Problem requirements: Exactly the lines from the line containing "4. ![свайп влево](screenshots/photo_2025-03-09_22.33.56.jpeg)" through the last line of the entries below should appear in the answer, reproduced verbatim.

Given entries:
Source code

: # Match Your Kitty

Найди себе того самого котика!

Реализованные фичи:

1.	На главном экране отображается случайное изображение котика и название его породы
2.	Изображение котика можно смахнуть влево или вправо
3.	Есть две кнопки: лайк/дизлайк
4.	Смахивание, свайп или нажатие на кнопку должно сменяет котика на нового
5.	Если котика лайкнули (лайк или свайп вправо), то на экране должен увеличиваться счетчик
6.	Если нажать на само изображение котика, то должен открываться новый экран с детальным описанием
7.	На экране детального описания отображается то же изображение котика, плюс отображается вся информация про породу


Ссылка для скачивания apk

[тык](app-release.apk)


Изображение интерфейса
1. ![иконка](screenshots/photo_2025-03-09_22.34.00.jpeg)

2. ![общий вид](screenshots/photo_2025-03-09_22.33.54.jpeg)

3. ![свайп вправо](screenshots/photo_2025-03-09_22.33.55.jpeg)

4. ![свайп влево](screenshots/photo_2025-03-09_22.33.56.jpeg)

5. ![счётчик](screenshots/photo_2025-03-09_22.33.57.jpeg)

Result of the task:
4. ![свайп влево](screenshots/photo_2025-03-09_22.33.56.jpeg)

5. ![счётчик](screenshots/photo_2025-03-09_22.33.57.jpeg)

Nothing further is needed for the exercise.